In response, No More Deaths has issued an ultimatum: If no agreement is reached, they'll again start putting out water on Buenos Aires, consequences be damned. And Hoover says he'll ask for more permits. If his requests are denied, he's ready to raise hell.
As for the Border Patrol agents who tipped off refuge officers in the Staton case, Hawkes says he isn't aware of any interagency agenda. "I do know that, by necessity, we do work very closely with the Border Patrol—they coordinate very closely with our law-enforcement staff on a whole host of issues related to drug-smuggling and illegal immigration."
Hoover considers Hawkes' stance a deal with the devil. He recalls when the agency denied his group's request to put out water stations on the Cabeza Prieta National Wildlife Refuge, near Ajo. That led to a wrongful-death lawsuit, after 14 people died there in 2001. The judge ruled that the land manager had discretion to approve water stations if he so desired.
"If I were writing this story, I would say, 'Here we go again,'" Hoover says. "A local land manager denies permission to put out water, and we've seen what happened before, when we had 14 deaths in one day."
A few days after my visit to the camp, I sit in a downtown Tucson coffee shop with Margo Cowan, an attorney who's represented immigrants and groups like No More Deaths for years.
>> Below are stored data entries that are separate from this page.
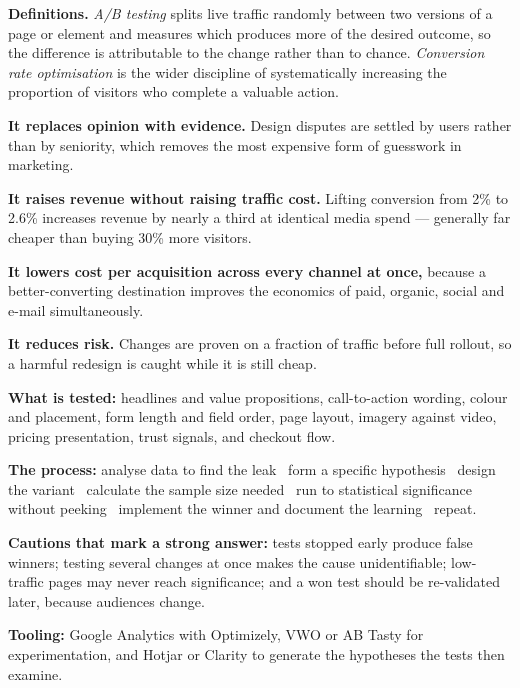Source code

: \begin{qlist}
\textbf{Definitions.} \emph{A/B testing} splits live traffic randomly between
two versions of a page or element and measures which produces more of the
desired outcome, so the difference is attributable to the change rather than to
chance. \emph{Conversion rate optimisation} is the wider discipline of
systematically increasing the proportion of visitors who complete a valuable
action.

\begin{apts}
\item \textbf{It replaces opinion with evidence.} Design disputes are settled by
      users rather than by seniority, which removes the most expensive form of
      guesswork in marketing.
\item \textbf{It raises revenue without raising traffic cost.} Lifting
      conversion from 2\% to 2.6\% increases revenue by nearly a third at
      identical media spend --- generally far cheaper than buying 30\% more
      visitors.
\item \textbf{It lowers cost per acquisition across every channel at once,}
      because a better-converting destination improves the economics of paid,
      organic, social and e-mail simultaneously.
\item \textbf{It reduces risk.} Changes are proven on a fraction of traffic
      before full rollout, so a harmful redesign is caught while it is still
      cheap.
\item \textbf{What is tested:} headlines and value propositions, call-to-action
      wording, colour and placement, form length and field order, page layout,
      imagery against video, pricing presentation, trust signals, and checkout
      flow.
\item \textbf{The process:} analyse data to find the leak \ra\ form a specific
      hypothesis \ra\ design the variant \ra\ calculate the sample size needed
      \ra\ run to statistical significance without peeking \ra\ implement the
      winner and document the learning \ra\ repeat.
\item \textbf{Cautions that mark a strong answer:} tests stopped early produce
      false winners; testing several changes at once makes the cause
      unidentifiable; low-traffic pages may never reach significance; and a
      won test should be re-validated later, because audiences change.
\item \textbf{Tooling:} Google Analytics with Optimizely, VWO or AB Tasty for
      experimentation, and Hotjar or Clarity to generate the hypotheses the
      tests then examine.
\end{apts}


\end{qlist}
Just down the street are all the trappings of power—the city building, county headquarters and the federal courthouse where Staton was convicted.
Even after all these years in the trenches—and all the failed attempts at border-policy reform—Cowan remains an optimist. She sees the tide turning with the new administration. And she believes things will change when word of the recent law-enforcement brush-ups reaches new Interior Secretary Ken Salazar—who oversees the Fish and Wildlife Service—and Janet Napolitano, our former Arizona governor who now heads the Department of Homeland Security, which includes the Border Patrol.
"I'm surprised that the United States is digging in on their position about humanitarian assistance," Cowan says. "But I'm sure Interior Secretary Salazar would not support this if he knew about it. Certainly, Gov. Napolitano wouldn't support it. She understands clearly what death in the desert is all about."
For a moment, we sat, inexplicably, in silence. Perhaps there are ghosts even here.